(Data supplied begins)
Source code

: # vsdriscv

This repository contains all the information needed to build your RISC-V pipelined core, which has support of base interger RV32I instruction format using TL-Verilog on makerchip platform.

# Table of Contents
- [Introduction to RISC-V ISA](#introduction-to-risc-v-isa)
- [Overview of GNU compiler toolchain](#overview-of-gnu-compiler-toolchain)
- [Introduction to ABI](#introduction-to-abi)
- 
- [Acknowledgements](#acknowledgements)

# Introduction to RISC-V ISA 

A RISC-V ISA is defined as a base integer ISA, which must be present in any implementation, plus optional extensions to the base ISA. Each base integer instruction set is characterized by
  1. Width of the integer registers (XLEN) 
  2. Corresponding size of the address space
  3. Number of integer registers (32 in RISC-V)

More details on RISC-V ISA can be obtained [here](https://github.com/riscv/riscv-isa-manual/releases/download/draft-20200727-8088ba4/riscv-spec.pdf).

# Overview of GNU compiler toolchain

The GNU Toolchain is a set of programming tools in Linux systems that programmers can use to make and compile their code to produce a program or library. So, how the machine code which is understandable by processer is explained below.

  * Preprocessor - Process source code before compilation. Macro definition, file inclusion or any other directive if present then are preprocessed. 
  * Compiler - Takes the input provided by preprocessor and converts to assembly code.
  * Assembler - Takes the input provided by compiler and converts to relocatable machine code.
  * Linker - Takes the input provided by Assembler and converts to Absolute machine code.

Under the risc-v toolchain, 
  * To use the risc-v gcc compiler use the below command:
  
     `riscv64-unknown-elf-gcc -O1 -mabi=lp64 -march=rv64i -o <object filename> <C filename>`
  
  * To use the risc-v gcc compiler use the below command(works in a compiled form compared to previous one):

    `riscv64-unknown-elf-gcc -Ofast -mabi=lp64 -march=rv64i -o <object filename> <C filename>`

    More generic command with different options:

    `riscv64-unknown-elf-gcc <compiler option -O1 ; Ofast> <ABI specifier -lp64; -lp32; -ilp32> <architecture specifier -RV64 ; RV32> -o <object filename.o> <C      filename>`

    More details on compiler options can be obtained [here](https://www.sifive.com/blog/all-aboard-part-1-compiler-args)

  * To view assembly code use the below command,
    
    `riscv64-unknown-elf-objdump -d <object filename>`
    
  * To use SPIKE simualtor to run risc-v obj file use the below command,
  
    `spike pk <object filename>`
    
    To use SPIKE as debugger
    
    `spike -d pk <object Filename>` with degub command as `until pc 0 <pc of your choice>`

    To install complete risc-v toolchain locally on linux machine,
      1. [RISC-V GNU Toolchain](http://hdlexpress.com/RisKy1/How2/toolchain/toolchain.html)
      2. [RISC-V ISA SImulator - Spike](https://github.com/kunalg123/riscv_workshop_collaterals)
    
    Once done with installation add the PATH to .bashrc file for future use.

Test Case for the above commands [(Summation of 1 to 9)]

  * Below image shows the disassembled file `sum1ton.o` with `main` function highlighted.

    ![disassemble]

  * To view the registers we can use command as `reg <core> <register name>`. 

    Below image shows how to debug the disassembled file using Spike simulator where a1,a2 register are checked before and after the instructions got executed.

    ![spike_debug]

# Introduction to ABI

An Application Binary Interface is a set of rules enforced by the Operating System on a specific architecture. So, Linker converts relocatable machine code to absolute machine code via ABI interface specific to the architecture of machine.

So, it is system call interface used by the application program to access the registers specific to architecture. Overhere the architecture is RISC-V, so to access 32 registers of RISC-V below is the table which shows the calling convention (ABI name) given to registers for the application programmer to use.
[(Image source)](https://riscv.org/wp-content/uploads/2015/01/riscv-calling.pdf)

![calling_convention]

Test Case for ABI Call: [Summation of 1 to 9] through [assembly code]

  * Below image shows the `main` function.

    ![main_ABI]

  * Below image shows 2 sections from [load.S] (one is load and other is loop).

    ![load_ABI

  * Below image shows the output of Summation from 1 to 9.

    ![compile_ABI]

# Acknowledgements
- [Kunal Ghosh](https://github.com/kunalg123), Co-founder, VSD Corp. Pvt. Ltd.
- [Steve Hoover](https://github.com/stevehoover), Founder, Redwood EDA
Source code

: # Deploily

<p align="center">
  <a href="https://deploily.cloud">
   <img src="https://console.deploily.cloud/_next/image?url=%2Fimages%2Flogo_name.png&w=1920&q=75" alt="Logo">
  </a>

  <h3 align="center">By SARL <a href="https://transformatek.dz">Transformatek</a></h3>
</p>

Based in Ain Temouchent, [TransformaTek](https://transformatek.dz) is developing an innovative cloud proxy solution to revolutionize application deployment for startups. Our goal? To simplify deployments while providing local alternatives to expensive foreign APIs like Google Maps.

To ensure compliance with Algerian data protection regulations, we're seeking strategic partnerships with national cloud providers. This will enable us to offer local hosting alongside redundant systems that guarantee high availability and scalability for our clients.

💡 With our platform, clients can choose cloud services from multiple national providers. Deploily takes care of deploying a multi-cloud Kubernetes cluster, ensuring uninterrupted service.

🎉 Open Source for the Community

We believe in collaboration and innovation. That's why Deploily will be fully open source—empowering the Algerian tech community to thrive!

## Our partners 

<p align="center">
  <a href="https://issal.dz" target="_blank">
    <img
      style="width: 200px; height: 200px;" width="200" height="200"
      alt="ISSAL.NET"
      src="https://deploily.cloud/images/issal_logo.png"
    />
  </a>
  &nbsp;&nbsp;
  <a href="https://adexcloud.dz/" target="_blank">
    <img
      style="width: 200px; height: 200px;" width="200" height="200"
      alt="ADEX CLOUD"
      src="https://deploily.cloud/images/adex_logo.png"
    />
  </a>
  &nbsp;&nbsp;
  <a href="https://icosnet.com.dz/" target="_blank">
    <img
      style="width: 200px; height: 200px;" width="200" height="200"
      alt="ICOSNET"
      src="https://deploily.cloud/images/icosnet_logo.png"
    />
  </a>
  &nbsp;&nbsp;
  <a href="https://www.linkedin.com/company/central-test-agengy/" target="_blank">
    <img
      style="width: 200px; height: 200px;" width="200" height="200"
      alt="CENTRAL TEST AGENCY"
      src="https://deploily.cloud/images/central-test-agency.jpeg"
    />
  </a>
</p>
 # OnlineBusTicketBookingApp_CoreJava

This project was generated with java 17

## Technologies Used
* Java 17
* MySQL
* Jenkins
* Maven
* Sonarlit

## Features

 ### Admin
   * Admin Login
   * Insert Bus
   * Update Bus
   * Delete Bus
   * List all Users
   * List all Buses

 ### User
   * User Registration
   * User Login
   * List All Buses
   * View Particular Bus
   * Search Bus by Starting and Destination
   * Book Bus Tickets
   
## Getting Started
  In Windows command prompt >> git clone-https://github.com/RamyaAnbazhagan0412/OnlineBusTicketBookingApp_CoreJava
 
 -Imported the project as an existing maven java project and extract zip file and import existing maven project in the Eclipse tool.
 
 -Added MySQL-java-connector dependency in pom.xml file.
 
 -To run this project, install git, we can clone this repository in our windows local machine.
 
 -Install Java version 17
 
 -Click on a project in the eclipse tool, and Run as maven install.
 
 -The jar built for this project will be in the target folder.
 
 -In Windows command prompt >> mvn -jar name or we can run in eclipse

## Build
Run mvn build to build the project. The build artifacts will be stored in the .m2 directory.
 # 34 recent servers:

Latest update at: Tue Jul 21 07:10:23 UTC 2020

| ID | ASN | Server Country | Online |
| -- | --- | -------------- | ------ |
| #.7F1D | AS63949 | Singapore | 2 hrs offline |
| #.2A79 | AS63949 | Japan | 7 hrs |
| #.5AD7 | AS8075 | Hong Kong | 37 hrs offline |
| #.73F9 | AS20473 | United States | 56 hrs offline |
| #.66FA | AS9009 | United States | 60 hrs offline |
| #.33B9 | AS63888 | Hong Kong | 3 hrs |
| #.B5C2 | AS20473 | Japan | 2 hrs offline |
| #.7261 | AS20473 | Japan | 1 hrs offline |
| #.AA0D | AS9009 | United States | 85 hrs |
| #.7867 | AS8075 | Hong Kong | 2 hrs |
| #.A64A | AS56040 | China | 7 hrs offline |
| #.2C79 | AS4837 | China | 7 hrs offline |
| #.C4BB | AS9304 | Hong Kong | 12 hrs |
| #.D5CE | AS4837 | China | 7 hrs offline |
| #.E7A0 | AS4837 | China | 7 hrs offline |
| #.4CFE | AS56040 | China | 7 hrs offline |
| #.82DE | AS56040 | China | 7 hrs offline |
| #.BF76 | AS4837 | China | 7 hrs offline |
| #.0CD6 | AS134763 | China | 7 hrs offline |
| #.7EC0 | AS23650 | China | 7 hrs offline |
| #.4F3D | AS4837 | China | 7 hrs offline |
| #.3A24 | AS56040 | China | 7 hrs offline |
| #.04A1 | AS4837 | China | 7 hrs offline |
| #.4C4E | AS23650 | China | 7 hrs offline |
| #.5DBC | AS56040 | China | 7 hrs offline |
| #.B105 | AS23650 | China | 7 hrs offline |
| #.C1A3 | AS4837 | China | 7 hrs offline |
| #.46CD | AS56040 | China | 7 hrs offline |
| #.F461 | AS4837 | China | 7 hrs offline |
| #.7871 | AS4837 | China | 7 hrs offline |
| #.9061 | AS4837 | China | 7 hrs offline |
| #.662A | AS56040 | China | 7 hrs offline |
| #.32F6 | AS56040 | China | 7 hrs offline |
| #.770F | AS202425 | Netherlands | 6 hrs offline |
(Data supplied ends)
Exercise objective: Within the listing above, find every line containing the string "national" and return it.

Response for this exercise:
To ensure compliance with Algerian data protection regulations, we're seeking strategic partnerships with national cloud providers. This will enable us to offer local hosting alongside redundant systems that guarantee high availability and scalability for our clients.
💡 With our platform, clients can choose cloud services from multiple national providers. Deploily takes care of deploying a multi-cloud Kubernetes cluster, ensuring uninterrupted service.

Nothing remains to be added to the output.